Use hierarchical namespace enabled buckets for Hadoop workloads

This page describes how to use hierarchical namespace enabled buckets for Hadoop workloads.

Overview

When using a Cloud Storage bucket with hierarchical namespace, you can configure the Cloud Storage connector to use the rename folder operation for workloads like Hadoop, Spark, Hive.

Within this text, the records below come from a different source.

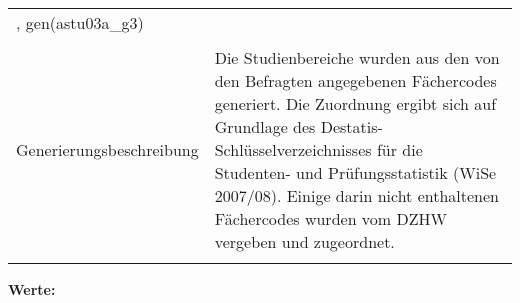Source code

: \begin{tabular}{lL{11.3cm}}
, gen(astu03a\_g3) \\
				 \\
					Generierungsbeschreibung & Die Studienbereiche wurden aus den von den Befragten angegebenen Fächercodes generiert. Die Zuordnung ergibt sich auf Grundlage des Destatis-Schlüsselverzeichnisses für die Studenten- und Prüfungsstatistik (WiSe 2007/08).  Einige darin nicht enthaltenen Fächercodes wurden vom DZHW vergeben und zugeordnet. 
				 \\	
			 \\
		\end{tabular}






			\vspace*{1 cm}
			\noindent\textbf{Werte:}\\
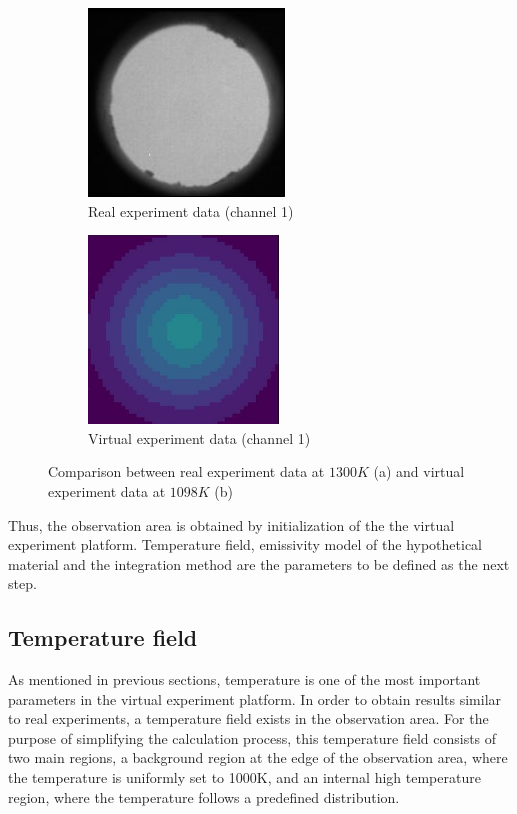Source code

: \begin{figure}[htbp]
    \centering
    \begin{subfigure}{0.45\textwidth}
        \centering
        \includegraphics[height=5cm]{figures/real_camera_1075.JPG}
        \caption{Real experiment data  (channel 1)}
        \label{fig: real_camera}
    \end{subfigure}
    \begin{subfigure}{0.45\textwidth}
        \centering
        \includegraphics[height=5cm]{figures/virtual_camera_1098.jpg}
        \caption{Virtual experiment data (channel 1)}
        \label{fig: virtual_camera}
    \end{subfigure}
    \caption{Comparison between real experiment data at $1300K$ (a)
    and virtual experiment data at $1098K$ (b)
    }
    \label{fig: camera}
\end{figure}


Thus, the observation area is obtained by initialization of the the virtual 
experiment platform. Temperature field, emissivity model of the hypothetical 
material and the integration method are the parameters to be defined as the next
step.


\subsection{Temperature field}%
As mentioned in previous sections, temperature is one of the most important parameters 
in the virtual experiment platform. In order to obtain results similar to real 
experiments, a temperature field exists in the observation area. For the purpose of 
simplifying the calculation process, this temperature field consists of two main 
regions, a background region at the edge of the observation area, 
where the temperature is uniformly set to 1000K, and an internal high temperature 
region, where the temperature follows a predefined distribution.


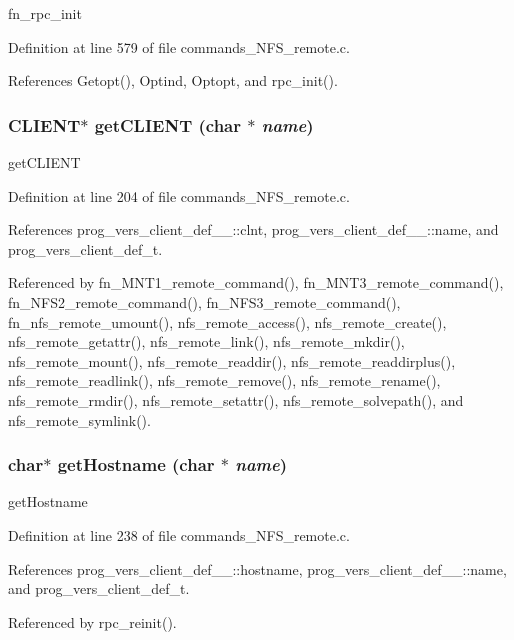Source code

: fn\_\-rpc\_\-init 

Definition at line 579 of file commands\_\-NFS\_\-remote.c.

References Getopt(), Optind, Optopt, and rpc\_\-init().
\subsubsection{\setlength{\rightskip}{0pt plus 5cm}CLIENT$\ast$ get\-CLIENT (char $\ast$ {\em name})}\label{commands__NFS__remote_8c_a21}


get\-CLIENT 

Definition at line 204 of file commands\_\-NFS\_\-remote.c.

References prog\_\-vers\_\-client\_\-def\_\-\_\-::clnt, prog\_\-vers\_\-client\_\-def\_\-\_\-::name, and prog\_\-vers\_\-client\_\-def\_\-t.

Referenced by fn\_\-MNT1\_\-remote\_\-command(), fn\_\-MNT3\_\-remote\_\-command(), fn\_\-NFS2\_\-remote\_\-command(), fn\_\-NFS3\_\-remote\_\-command(), fn\_\-nfs\_\-remote\_\-umount(), nfs\_\-remote\_\-access(), nfs\_\-remote\_\-create(), nfs\_\-remote\_\-getattr(), nfs\_\-remote\_\-link(), nfs\_\-remote\_\-mkdir(), nfs\_\-remote\_\-mount(), nfs\_\-remote\_\-readdir(), nfs\_\-remote\_\-readdirplus(), nfs\_\-remote\_\-readlink(), nfs\_\-remote\_\-remove(), nfs\_\-remote\_\-rename(), nfs\_\-remote\_\-rmdir(), nfs\_\-remote\_\-setattr(), nfs\_\-remote\_\-solvepath(), and nfs\_\-remote\_\-symlink().
\subsubsection{\setlength{\rightskip}{0pt plus 5cm}char$\ast$ get\-Hostname (char $\ast$ {\em name})}\label{commands__NFS__remote_8c_a23}


get\-Hostname 

Definition at line 238 of file commands\_\-NFS\_\-remote.c.

References prog\_\-vers\_\-client\_\-def\_\-\_\-::hostname, prog\_\-vers\_\-client\_\-def\_\-\_\-::name, and prog\_\-vers\_\-client\_\-def\_\-t.

Referenced by rpc\_\-reinit().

In a bucket without hierarchical namespace, a rename operation in Hadoop, Spark, and Hive involves multiple object copy and delete jobs, impacting performance and consistency. Renaming a folder using the Cloud Storage connector optimizes performance and ensures consistency, when handling folders with a large number of objects.

Before you begin

To use features of hierarchical namespace buckets, use the following Cloud Storage connector versions:

2.2.23 or later (if you are using version 2.x.x)
3.0.1 or later (if you are using version 3.x.x)

Older connector versions (3.0.0 and older than 2.2.23) have limitations. For more information about the limitations, see Compatibility with Cloud Storage connector version 3.0.0 or versions older than 2.2.23.

Enable the Cloud Storage connector on a cluster

This section describes how to enable the Cloud Storage connector on a Dataproc cluster and a self-managed Hadoop cluster.

Dataproc

You can use the Google Cloud CLI to create a Dataproc cluster and enable the Cloud Storage connector to perform the folder operations.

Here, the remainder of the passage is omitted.